*** Opening of EXCERPTED RECORDS ***
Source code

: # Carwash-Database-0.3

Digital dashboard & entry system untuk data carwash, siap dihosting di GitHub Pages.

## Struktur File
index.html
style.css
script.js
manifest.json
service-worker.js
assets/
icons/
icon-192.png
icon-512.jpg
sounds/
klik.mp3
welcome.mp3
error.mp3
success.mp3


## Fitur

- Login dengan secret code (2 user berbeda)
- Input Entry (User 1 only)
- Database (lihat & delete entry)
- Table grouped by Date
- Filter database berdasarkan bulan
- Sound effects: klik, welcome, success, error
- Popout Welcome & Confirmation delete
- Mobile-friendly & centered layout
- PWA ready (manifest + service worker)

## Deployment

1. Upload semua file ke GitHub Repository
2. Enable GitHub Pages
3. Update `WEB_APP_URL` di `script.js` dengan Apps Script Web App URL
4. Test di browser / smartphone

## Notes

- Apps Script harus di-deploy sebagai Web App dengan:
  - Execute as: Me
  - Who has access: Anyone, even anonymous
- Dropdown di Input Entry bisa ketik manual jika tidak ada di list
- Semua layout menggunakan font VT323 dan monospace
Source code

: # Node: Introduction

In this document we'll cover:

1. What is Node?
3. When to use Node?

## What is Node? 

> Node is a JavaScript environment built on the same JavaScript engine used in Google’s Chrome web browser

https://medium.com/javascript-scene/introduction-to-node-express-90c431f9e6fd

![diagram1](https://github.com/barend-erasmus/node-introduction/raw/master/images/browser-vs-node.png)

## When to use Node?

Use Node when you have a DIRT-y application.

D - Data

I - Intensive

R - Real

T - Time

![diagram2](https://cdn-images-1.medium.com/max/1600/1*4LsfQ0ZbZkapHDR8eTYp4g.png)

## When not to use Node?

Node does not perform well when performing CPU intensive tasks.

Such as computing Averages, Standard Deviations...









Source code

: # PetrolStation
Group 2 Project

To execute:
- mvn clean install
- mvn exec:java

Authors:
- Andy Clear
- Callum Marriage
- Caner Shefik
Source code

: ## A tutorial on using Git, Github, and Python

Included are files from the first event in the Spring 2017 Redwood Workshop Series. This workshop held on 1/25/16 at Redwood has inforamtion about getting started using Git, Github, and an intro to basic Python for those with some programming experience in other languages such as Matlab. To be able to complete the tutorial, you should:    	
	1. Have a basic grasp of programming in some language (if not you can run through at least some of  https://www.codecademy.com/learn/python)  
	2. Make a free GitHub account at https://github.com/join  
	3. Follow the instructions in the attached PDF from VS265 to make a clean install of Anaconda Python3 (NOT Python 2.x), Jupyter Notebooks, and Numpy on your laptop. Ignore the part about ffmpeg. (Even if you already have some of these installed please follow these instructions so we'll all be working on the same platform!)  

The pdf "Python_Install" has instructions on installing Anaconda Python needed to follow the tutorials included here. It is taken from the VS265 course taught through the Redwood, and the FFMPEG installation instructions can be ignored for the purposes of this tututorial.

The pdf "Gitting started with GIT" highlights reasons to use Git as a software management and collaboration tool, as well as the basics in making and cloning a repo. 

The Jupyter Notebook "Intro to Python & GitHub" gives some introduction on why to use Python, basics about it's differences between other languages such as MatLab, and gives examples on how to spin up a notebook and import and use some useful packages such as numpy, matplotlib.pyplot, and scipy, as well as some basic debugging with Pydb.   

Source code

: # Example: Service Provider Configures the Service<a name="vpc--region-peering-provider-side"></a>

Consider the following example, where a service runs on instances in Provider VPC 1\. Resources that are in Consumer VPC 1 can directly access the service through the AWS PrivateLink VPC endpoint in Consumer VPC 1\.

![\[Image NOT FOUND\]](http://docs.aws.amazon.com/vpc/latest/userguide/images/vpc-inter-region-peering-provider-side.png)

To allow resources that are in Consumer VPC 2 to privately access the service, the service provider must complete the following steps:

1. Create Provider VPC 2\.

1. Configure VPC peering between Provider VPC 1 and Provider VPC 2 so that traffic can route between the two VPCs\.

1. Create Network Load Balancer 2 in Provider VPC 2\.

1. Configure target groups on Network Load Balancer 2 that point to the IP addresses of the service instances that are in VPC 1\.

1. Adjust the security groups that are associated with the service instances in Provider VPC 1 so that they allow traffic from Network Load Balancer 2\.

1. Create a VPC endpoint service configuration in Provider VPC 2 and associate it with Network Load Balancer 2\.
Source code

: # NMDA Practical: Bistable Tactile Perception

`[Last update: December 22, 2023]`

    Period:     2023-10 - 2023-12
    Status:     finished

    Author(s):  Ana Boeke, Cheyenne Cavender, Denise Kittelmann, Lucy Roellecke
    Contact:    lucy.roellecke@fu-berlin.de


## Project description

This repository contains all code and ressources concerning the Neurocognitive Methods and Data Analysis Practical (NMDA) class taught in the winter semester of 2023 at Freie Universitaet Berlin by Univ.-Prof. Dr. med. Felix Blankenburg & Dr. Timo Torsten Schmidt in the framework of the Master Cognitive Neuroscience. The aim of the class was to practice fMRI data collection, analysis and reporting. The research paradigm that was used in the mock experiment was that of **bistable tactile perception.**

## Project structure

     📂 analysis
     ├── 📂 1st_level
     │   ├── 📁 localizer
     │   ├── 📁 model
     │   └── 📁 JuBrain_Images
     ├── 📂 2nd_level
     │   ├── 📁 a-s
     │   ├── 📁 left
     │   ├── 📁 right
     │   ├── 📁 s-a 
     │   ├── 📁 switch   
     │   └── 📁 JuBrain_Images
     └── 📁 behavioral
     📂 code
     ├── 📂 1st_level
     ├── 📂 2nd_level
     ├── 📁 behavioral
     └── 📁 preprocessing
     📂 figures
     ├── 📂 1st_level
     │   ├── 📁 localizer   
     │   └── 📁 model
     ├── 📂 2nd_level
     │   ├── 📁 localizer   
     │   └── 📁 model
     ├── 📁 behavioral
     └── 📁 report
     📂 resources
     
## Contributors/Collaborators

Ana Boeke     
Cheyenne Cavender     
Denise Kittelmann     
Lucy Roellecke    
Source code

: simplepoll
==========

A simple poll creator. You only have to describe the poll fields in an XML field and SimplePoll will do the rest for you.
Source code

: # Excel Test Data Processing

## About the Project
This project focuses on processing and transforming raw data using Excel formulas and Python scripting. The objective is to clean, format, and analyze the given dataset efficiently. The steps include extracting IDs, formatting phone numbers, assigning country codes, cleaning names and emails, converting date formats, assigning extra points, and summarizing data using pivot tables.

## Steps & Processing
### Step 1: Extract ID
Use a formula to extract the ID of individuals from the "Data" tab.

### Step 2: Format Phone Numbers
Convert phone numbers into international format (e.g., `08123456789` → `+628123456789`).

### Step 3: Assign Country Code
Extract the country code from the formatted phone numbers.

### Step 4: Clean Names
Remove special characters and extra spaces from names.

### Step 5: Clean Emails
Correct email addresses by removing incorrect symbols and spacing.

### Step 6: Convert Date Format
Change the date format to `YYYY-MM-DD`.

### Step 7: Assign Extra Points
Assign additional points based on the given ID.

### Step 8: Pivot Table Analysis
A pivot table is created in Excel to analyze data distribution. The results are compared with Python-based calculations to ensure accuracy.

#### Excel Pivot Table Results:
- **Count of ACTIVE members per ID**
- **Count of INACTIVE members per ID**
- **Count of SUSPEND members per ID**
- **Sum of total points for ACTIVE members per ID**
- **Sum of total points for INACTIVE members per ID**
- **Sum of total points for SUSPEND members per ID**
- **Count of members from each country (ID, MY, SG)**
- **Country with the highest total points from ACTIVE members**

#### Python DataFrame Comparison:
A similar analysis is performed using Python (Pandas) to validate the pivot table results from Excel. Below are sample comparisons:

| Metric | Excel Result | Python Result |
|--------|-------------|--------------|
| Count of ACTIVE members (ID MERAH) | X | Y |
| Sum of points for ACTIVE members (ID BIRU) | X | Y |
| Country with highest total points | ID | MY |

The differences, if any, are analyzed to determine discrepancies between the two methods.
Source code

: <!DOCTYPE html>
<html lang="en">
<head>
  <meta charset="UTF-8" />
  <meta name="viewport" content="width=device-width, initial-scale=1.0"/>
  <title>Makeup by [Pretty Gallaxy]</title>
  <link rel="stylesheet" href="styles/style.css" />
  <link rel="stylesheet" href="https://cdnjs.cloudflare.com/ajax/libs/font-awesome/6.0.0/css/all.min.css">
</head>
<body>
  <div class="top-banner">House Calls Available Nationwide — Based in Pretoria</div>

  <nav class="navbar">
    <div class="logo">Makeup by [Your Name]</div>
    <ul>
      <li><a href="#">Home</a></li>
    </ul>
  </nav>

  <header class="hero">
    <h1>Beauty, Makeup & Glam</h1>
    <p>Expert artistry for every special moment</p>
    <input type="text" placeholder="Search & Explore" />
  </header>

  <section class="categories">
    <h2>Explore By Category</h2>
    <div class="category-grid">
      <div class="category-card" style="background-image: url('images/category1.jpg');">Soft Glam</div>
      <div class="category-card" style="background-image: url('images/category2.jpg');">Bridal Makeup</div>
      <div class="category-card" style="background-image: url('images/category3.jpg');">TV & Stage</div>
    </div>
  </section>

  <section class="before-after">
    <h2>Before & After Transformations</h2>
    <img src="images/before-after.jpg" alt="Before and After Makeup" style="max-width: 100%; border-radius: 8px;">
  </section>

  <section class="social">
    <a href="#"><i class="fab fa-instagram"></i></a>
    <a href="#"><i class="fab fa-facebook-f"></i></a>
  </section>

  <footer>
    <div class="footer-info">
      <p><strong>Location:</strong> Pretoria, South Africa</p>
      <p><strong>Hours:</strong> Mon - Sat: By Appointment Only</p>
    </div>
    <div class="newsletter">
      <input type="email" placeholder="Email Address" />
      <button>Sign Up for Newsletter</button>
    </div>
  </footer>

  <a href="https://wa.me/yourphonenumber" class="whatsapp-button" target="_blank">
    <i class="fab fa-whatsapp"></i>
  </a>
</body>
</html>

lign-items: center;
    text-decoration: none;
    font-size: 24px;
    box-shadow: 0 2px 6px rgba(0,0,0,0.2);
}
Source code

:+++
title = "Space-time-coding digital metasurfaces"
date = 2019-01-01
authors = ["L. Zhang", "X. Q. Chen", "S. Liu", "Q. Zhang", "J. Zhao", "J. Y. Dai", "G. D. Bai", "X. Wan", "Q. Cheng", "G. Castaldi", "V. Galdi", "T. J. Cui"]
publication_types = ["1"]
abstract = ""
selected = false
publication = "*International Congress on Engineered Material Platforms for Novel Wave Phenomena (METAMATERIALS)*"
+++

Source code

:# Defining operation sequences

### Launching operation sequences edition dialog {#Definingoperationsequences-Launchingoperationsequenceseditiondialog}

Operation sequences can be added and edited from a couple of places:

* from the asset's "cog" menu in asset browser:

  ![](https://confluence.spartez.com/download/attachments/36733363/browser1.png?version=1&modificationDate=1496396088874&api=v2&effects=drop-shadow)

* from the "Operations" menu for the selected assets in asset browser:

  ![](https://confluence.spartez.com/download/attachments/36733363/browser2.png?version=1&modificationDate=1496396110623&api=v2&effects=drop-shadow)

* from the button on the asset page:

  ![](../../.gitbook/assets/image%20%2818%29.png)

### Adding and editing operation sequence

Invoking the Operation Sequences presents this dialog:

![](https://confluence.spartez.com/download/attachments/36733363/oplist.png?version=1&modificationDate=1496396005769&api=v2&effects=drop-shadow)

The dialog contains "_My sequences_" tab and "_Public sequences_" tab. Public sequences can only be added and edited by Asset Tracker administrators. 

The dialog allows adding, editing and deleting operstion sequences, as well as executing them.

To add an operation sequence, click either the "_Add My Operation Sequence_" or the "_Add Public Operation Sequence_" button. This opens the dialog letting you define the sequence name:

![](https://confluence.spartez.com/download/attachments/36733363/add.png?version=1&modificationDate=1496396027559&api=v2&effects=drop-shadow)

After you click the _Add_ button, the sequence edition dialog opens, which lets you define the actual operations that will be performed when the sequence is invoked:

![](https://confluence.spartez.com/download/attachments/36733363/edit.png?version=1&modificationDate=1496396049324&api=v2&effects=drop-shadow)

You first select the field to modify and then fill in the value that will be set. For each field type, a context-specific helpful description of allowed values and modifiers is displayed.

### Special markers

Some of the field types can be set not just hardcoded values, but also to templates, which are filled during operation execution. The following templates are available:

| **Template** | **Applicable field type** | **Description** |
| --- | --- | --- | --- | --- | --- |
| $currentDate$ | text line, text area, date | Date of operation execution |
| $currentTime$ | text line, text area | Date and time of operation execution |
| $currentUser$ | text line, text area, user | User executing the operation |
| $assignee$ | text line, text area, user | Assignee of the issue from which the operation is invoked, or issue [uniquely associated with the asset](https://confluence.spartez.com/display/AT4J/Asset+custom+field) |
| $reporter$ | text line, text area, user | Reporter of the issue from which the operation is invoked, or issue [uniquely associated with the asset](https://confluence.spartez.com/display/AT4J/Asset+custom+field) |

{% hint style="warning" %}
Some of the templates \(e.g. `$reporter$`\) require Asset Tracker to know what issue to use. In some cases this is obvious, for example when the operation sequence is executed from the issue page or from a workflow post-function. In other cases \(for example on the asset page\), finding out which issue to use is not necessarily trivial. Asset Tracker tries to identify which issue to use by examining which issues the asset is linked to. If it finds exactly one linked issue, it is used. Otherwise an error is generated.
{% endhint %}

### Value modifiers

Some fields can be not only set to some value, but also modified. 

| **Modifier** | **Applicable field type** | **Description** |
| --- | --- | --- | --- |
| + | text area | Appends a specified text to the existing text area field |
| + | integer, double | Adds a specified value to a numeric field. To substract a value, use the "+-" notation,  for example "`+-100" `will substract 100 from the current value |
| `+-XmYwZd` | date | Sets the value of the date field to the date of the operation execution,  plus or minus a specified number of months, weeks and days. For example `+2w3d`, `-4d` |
*** Close of EXCERPTED RECORDS ***
ABOUT THIS EXERCISE:
Give back, exactly as written, the stretch from the line with "- Apps Script" through the line with "2. Make a free", and no other lines from the records above.

WRITTEN SOLUTION:
- Apps Script harus di-deploy sebagai Web App dengan:
  - Execute as: Me
  - Who has access: Anyone, even anonymous
- Dropdown di Input Entry bisa ketik manual jika tidak ada di list
- Semua layout menggunakan font VT323 dan monospace
Source code

: # Node: Introduction

In this document we'll cover:

1. What is Node?
3. When to use Node?

## What is Node? 

> Node is a JavaScript environment built on the same JavaScript engine used in Google’s Chrome web browser

https://medium.com/javascript-scene/introduction-to-node-express-90c431f9e6fd

![diagram1](https://github.com/barend-erasmus/node-introduction/raw/master/images/browser-vs-node.png)

## When to use Node?

Use Node when you have a DIRT-y application.

D - Data

I - Intensive

R - Real

T - Time

![diagram2](https://cdn-images-1.medium.com/max/1600/1*4LsfQ0ZbZkapHDR8eTYp4g.png)

## When not to use Node?

Node does not perform well when performing CPU intensive tasks.

Such as computing Averages, Standard Deviations...









Source code

: # PetrolStation
Group 2 Project

To execute:
- mvn clean install
- mvn exec:java

Authors:
- Andy Clear
- Callum Marriage
- Caner Shefik
Source code

: ## A tutorial on using Git, Github, and Python

Included are files from the first event in the Spring 2017 Redwood Workshop Series. This workshop held on 1/25/16 at Redwood has inforamtion about getting started using Git, Github, and an intro to basic Python for those with some programming experience in other languages such as Matlab. To be able to complete the tutorial, you should:    	
	1. Have a basic grasp of programming in some language (if not you can run through at least some of  https://www.codecademy.com/learn/python)  
	2. Make a free GitHub account at https://github.com/join  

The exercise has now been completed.